[TASK MATERIAL]
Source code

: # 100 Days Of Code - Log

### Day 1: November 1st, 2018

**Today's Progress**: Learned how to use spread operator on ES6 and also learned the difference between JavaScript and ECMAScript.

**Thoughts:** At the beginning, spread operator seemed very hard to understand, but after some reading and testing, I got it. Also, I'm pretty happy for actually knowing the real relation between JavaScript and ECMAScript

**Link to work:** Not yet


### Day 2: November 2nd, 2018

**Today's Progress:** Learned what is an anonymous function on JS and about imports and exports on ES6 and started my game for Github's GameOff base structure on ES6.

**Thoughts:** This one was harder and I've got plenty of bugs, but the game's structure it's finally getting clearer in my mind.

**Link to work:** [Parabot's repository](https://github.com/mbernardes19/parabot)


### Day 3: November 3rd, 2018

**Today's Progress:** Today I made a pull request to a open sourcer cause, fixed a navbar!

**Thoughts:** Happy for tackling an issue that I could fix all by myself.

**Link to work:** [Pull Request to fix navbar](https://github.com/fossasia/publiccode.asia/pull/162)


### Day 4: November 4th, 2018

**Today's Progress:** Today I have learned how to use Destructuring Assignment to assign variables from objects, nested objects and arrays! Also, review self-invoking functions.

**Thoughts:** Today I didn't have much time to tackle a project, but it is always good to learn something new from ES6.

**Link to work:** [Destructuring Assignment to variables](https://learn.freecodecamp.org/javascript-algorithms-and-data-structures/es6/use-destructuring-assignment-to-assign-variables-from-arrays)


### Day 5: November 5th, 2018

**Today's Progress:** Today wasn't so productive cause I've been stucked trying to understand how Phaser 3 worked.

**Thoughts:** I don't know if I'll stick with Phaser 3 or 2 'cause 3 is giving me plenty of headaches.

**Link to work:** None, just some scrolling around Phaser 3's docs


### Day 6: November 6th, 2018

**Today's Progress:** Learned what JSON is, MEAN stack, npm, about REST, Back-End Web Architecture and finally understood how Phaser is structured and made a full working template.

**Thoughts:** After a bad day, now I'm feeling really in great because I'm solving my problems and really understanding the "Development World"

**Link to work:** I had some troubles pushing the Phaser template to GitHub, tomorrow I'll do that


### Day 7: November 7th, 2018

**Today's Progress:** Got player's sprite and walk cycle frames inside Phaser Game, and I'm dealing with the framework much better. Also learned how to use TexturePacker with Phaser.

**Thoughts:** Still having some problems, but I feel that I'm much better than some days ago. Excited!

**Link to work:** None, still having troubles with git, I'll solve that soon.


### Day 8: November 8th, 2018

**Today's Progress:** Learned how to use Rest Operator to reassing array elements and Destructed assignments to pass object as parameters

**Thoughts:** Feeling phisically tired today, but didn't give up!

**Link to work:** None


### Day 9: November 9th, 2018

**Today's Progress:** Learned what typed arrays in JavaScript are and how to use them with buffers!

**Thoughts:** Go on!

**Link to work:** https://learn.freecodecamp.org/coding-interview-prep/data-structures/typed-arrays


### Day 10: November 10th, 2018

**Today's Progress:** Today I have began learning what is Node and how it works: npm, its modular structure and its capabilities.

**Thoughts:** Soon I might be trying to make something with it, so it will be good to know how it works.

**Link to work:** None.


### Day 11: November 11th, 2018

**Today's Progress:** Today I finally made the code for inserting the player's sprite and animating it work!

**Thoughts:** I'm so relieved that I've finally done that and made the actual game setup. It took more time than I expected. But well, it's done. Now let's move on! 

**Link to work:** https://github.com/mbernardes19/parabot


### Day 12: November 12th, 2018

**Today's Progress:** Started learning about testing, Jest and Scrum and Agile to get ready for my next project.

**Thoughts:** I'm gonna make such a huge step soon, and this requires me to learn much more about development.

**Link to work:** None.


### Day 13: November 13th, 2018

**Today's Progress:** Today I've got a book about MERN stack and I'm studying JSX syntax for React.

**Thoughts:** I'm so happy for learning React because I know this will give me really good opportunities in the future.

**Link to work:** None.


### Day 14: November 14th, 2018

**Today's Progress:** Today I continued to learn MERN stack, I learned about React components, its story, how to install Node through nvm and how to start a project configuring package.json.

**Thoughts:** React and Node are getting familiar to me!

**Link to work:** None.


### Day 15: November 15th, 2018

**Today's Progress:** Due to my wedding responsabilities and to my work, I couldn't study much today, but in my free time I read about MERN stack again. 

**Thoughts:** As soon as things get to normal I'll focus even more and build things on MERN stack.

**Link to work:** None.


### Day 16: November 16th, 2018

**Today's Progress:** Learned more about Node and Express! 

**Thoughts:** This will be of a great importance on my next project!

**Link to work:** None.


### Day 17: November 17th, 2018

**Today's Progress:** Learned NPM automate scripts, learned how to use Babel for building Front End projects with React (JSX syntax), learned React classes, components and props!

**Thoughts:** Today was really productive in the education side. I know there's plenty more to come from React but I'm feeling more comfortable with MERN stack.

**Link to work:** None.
[/TASK MATERIAL]
* _THE PROBLEM_:
Word for word, write out each of the records above.

* _RESULT OF THIS TASK_:
Source code

: # 100 Days Of Code - Log

### Day 1: November 1st, 2018

**Today's Progress**: Learned how to use spread operator on ES6 and also learned the difference between JavaScript and ECMAScript.

**Thoughts:** At the beginning, spread operator seemed very hard to understand, but after some reading and testing, I got it. Also, I'm pretty happy for actually knowing the real relation between JavaScript and ECMAScript

**Link to work:** Not yet


### Day 2: November 2nd, 2018

**Today's Progress:** Learned what is an anonymous function on JS and about imports and exports on ES6 and started my game for Github's GameOff base structure on ES6.

**Thoughts:** This one was harder and I've got plenty of bugs, but the game's structure it's finally getting clearer in my mind.

**Link to work:** [Parabot's repository](https://github.com/mbernardes19/parabot)


### Day 3: November 3rd, 2018

**Today's Progress:** Today I made a pull request to a open sourcer cause, fixed a navbar!

**Thoughts:** Happy for tackling an issue that I could fix all by myself.

**Link to work:** [Pull Request to fix navbar](https://github.com/fossasia/publiccode.asia/pull/162)


### Day 4: November 4th, 2018

**Today's Progress:** Today I have learned how to use Destructuring Assignment to assign variables from objects, nested objects and arrays! Also, review self-invoking functions.

**Thoughts:** Today I didn't have much time to tackle a project, but it is always good to learn something new from ES6.

**Link to work:** [Destructuring Assignment to variables](https://learn.freecodecamp.org/javascript-algorithms-and-data-structures/es6/use-destructuring-assignment-to-assign-variables-from-arrays)


### Day 5: November 5th, 2018

**Today's Progress:** Today wasn't so productive cause I've been stucked trying to understand how Phaser 3 worked.

**Thoughts:** I don't know if I'll stick with Phaser 3 or 2 'cause 3 is giving me plenty of headaches.

**Link to work:** None, just some scrolling around Phaser 3's docs


### Day 6: November 6th, 2018

**Today's Progress:** Learned what JSON is, MEAN stack, npm, about REST, Back-End Web Architecture and finally understood how Phaser is structured and made a full working template.

**Thoughts:** After a bad day, now I'm feeling really in great because I'm solving my problems and really understanding the "Development World"

**Link to work:** I had some troubles pushing the Phaser template to GitHub, tomorrow I'll do that


### Day 7: November 7th, 2018

**Today's Progress:** Got player's sprite and walk cycle frames inside Phaser Game, and I'm dealing with the framework much better. Also learned how to use TexturePacker with Phaser.

**Thoughts:** Still having some problems, but I feel that I'm much better than some days ago. Excited!

**Link to work:** None, still having troubles with git, I'll solve that soon.


### Day 8: November 8th, 2018

**Today's Progress:** Learned how to use Rest Operator to reassing array elements and Destructed assignments to pass object as parameters

**Thoughts:** Feeling phisically tired today, but didn't give up!

**Link to work:** None


### Day 9: November 9th, 2018

**Today's Progress:** Learned what typed arrays in JavaScript are and how to use them with buffers!

**Thoughts:** Go on!

**Link to work:** https://learn.freecodecamp.org/coding-interview-prep/data-structures/typed-arrays


### Day 10: November 10th, 2018

**Today's Progress:** Today I have began learning what is Node and how it works: npm, its modular structure and its capabilities.

**Thoughts:** Soon I might be trying to make something with it, so it will be good to know how it works.

**Link to work:** None.


### Day 11: November 11th, 2018

**Today's Progress:** Today I finally made the code for inserting the player's sprite and animating it work!

**Thoughts:** I'm so relieved that I've finally done that and made the actual game setup. It took more time than I expected. But well, it's done. Now let's move on! 

**Link to work:** https://github.com/mbernardes19/parabot


### Day 12: November 12th, 2018

**Today's Progress:** Started learning about testing, Jest and Scrum and Agile to get ready for my next project.

**Thoughts:** I'm gonna make such a huge step soon, and this requires me to learn much more about development.

**Link to work:** None.


### Day 13: November 13th, 2018

**Today's Progress:** Today I've got a book about MERN stack and I'm studying JSX syntax for React.

**Thoughts:** I'm so happy for learning React because I know this will give me really good opportunities in the future.

**Link to work:** None.


### Day 14: November 14th, 2018

**Today's Progress:** Today I continued to learn MERN stack, I learned about React components, its story, how to install Node through nvm and how to start a project configuring package.json.

**Thoughts:** React and Node are getting familiar to me!

**Link to work:** None.


### Day 15: November 15th, 2018

**Today's Progress:** Due to my wedding responsabilities and to my work, I couldn't study much today, but in my free time I read about MERN stack again. 

**Thoughts:** As soon as things get to normal I'll focus even more and build things on MERN stack.

**Link to work:** None.


### Day 16: November 16th, 2018

**Today's Progress:** Learned more about Node and Express! 

**Thoughts:** This will be of a great importance on my next project!

**Link to work:** None.


### Day 17: November 17th, 2018

**Today's Progress:** Learned NPM automate scripts, learned how to use Babel for building Front End projects with React (JSX syntax), learned React classes, components and props!

**Thoughts:** Today was really productive in the education side. I know there's plenty more to come from React but I'm feeling more comfortable with MERN stack.

**Link to work:** None.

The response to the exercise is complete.